(Pictures paired with source code)

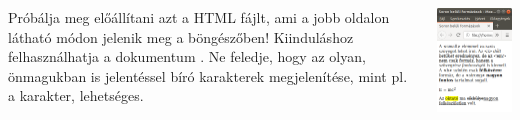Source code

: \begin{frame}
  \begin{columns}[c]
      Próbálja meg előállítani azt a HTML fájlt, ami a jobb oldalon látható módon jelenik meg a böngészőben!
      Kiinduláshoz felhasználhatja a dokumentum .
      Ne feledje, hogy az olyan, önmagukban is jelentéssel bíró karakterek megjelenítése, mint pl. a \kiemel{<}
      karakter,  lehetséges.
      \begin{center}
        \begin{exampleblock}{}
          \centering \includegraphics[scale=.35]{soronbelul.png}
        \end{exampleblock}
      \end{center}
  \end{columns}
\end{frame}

__TASK GOAL__
Reproduce each line from the data that has "begin" in it.

__ANSWER SECTION__
: \begin{frame}
  \begin{columns}[c]
      \begin{center}
        \begin{exampleblock}{}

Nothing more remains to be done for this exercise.